▶ TASK STATEMENT: Say how many lines in the entries hold the word "Получить", and reply with that number only.

▶ EXERCISE MATERIALS:

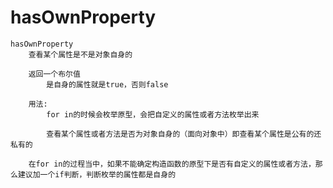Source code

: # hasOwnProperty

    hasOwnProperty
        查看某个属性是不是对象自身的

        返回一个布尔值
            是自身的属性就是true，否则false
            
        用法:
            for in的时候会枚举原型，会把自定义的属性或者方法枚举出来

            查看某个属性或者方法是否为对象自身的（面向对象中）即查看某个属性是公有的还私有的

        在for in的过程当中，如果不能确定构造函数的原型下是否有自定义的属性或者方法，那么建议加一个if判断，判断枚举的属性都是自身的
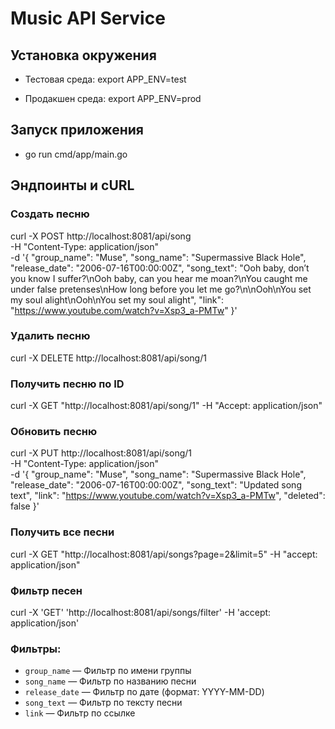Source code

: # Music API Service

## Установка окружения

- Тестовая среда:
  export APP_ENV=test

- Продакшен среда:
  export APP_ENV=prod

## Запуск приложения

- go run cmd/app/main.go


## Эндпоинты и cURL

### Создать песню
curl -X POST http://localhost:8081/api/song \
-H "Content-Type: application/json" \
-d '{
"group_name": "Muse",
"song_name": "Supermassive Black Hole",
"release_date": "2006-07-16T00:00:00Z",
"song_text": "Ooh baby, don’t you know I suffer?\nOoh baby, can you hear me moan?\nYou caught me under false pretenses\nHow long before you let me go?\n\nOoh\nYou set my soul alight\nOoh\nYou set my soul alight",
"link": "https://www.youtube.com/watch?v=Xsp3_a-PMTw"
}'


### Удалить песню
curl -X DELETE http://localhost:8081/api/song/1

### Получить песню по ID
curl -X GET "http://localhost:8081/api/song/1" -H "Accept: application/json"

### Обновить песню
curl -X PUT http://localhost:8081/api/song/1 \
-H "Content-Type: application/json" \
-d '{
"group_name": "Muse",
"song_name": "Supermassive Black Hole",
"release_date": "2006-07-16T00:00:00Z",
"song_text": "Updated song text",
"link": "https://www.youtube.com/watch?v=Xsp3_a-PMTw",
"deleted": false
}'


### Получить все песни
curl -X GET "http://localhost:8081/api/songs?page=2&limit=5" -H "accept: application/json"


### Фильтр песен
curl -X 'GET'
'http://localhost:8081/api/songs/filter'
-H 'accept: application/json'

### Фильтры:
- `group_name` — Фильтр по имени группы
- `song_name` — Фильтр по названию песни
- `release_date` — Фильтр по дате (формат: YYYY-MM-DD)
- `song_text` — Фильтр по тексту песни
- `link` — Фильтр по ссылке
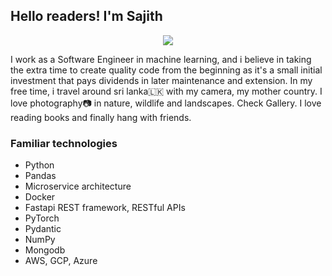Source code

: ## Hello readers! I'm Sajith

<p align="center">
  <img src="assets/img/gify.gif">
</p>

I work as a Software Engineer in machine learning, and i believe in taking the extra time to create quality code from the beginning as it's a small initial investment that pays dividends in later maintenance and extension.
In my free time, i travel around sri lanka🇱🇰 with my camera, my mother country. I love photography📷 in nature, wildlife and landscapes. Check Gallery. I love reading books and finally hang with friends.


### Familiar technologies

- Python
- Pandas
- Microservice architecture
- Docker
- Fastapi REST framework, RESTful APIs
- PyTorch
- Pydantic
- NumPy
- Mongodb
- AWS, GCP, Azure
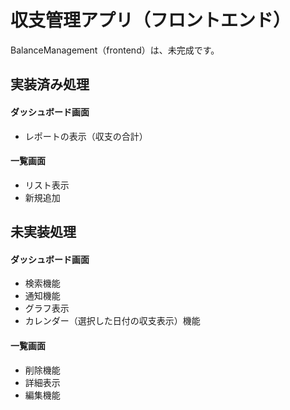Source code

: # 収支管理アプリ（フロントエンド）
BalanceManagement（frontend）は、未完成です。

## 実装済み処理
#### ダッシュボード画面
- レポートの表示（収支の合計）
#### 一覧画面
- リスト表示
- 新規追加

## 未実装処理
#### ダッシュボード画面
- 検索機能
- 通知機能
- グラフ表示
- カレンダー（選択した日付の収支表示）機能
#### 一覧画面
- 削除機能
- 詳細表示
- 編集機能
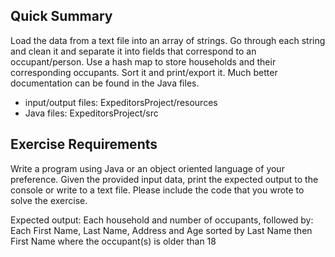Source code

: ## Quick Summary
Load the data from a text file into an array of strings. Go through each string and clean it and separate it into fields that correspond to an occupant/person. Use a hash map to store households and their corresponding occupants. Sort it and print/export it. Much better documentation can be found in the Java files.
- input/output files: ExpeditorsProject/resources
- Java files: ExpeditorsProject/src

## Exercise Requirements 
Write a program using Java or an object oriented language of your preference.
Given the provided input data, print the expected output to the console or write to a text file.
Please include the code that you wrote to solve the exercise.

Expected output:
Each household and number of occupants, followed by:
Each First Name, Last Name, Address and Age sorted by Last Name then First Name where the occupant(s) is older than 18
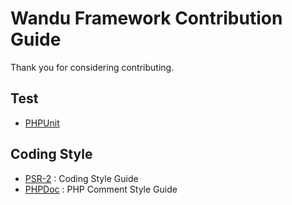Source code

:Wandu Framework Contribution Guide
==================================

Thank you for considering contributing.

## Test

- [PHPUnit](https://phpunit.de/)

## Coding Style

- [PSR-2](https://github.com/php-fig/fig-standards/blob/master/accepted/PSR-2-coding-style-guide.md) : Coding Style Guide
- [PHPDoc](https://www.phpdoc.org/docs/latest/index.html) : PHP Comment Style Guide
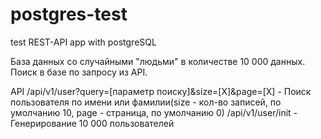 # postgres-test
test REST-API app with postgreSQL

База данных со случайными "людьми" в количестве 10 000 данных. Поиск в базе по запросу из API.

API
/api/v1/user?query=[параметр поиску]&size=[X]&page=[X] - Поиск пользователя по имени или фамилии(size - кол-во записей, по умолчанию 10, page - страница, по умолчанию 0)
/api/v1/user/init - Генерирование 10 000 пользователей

==

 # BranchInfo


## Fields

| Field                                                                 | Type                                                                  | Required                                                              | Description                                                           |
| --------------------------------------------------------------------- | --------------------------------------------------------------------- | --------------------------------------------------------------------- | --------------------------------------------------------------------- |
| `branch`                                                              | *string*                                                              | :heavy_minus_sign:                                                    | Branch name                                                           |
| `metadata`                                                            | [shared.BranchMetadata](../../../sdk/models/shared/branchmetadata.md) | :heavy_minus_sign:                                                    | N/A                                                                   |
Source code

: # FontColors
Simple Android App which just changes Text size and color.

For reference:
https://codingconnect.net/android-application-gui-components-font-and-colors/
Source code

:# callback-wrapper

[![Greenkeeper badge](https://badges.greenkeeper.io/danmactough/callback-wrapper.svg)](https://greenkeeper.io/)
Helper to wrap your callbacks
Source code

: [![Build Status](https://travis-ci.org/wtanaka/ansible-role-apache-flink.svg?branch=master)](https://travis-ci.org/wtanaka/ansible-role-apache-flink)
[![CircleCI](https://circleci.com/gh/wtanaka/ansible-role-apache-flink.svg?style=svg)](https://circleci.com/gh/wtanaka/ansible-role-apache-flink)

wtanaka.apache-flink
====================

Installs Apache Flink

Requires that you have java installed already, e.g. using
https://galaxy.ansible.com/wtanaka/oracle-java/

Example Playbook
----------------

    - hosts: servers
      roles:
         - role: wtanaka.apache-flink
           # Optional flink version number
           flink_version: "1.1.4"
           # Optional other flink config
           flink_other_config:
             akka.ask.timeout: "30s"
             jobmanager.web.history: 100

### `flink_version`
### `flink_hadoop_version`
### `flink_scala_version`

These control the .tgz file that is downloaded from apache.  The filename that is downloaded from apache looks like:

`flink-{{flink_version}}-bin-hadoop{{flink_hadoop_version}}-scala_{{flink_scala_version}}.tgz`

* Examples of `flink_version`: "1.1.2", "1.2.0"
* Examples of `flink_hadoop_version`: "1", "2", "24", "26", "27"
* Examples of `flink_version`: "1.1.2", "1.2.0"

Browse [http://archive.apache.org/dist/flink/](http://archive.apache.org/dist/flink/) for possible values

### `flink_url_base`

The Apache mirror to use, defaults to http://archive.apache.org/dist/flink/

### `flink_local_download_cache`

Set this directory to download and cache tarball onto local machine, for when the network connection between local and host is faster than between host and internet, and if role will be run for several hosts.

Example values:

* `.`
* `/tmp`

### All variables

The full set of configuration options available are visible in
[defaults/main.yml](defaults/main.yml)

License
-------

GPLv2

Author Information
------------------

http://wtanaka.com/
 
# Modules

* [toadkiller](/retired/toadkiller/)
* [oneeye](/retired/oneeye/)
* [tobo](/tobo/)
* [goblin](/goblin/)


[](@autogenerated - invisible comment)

▶ ANSWER: 2